## Required work
For each line below that holds the word "actions", make a copy.
..............................
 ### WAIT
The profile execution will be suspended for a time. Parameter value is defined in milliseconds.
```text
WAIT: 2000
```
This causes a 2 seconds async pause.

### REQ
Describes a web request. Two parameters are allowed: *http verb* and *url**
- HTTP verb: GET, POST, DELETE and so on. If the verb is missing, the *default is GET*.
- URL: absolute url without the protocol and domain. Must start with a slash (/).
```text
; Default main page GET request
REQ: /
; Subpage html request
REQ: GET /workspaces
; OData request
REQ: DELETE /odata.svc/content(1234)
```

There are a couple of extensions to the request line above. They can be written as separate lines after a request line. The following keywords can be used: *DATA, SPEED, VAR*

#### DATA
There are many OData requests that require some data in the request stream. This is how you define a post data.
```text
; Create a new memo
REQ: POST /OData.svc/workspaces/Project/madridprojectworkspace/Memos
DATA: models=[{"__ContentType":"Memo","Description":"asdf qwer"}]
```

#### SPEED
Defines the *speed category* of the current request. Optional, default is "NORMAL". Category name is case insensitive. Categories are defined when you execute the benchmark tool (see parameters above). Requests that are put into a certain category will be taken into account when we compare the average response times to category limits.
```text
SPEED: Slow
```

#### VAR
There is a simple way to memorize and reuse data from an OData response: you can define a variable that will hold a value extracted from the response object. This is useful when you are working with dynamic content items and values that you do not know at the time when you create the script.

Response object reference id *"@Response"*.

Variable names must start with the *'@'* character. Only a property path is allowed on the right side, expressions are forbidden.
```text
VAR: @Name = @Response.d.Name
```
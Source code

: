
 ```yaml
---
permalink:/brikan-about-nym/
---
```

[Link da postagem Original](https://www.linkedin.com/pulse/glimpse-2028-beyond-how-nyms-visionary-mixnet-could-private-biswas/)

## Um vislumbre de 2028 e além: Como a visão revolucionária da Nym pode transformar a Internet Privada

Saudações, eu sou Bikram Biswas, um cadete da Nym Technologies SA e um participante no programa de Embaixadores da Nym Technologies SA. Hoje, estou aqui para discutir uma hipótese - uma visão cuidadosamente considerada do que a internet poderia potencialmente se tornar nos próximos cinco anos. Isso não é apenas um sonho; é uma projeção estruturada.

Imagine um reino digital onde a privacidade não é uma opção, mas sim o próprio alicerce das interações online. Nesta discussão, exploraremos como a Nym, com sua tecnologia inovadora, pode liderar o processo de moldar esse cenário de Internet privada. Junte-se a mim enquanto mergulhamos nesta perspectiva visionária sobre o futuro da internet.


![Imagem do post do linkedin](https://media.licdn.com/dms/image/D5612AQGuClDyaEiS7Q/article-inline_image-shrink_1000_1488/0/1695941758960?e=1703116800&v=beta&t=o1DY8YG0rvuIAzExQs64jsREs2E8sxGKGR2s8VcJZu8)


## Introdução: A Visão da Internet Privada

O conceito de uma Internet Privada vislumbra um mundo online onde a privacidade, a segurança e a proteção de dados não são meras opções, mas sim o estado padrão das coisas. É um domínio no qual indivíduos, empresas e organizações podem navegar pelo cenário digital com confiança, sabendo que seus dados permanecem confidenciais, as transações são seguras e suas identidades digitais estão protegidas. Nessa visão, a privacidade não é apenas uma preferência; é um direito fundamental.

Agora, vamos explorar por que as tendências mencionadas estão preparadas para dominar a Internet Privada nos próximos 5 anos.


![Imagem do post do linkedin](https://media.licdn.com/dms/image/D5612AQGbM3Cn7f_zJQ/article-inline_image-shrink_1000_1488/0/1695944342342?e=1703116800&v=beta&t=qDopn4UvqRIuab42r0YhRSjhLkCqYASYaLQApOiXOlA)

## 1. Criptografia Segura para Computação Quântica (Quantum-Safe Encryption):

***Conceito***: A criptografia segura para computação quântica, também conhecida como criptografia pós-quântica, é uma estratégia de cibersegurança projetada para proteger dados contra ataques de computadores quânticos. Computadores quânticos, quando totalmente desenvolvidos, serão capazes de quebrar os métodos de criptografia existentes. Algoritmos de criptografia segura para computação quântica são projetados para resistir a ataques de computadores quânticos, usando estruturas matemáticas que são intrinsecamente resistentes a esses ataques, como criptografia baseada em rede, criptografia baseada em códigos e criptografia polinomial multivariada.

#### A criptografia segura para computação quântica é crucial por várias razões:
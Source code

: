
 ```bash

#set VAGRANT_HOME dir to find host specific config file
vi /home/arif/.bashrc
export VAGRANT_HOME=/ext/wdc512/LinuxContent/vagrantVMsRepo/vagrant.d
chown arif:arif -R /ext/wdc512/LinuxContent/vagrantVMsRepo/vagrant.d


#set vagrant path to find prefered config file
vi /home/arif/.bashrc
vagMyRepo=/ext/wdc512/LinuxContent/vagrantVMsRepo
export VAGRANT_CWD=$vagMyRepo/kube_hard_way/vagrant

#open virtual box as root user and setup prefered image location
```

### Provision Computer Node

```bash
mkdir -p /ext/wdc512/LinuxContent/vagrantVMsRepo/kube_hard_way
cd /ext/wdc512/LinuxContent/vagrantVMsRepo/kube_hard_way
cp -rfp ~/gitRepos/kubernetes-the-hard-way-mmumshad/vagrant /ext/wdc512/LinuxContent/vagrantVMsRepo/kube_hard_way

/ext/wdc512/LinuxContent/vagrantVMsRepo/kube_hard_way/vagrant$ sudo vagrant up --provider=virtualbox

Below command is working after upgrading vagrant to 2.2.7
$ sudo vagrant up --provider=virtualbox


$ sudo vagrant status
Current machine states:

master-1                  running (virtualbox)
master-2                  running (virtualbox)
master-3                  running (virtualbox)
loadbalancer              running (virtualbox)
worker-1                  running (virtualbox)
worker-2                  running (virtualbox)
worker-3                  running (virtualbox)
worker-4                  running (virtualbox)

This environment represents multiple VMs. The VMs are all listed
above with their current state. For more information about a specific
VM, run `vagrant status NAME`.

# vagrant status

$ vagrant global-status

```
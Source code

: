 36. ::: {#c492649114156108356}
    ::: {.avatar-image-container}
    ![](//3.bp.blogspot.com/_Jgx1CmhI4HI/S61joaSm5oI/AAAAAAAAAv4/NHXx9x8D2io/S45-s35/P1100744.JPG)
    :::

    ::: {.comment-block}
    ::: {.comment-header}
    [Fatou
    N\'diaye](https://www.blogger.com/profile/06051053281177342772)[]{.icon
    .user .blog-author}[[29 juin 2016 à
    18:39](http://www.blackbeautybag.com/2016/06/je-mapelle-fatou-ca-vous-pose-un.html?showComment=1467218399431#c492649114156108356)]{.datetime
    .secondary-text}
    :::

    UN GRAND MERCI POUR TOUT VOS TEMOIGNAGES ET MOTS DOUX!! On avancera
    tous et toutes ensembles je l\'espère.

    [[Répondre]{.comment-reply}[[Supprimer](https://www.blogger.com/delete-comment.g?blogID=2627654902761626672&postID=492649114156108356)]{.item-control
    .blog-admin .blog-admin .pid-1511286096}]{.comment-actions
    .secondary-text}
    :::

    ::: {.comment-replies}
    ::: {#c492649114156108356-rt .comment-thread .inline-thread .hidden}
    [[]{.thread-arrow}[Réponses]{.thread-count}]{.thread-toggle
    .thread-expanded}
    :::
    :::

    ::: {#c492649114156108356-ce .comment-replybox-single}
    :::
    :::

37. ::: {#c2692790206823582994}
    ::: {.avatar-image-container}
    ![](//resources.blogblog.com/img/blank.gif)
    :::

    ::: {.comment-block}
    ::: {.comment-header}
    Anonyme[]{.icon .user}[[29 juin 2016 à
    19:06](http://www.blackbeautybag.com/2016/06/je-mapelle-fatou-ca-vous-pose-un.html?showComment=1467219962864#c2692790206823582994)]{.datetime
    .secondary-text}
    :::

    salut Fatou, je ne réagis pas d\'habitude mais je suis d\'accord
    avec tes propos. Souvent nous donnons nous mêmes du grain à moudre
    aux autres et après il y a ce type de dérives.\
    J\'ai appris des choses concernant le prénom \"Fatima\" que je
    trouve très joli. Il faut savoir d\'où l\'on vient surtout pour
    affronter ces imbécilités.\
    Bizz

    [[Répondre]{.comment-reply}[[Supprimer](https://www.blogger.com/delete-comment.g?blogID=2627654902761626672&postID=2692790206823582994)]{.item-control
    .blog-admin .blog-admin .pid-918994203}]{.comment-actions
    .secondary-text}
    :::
..............................
## Exercise solution
    .blog-admin .blog-admin .pid-1511286096}]{.comment-actions
    .blog-admin .blog-admin .pid-918994203}]{.comment-actions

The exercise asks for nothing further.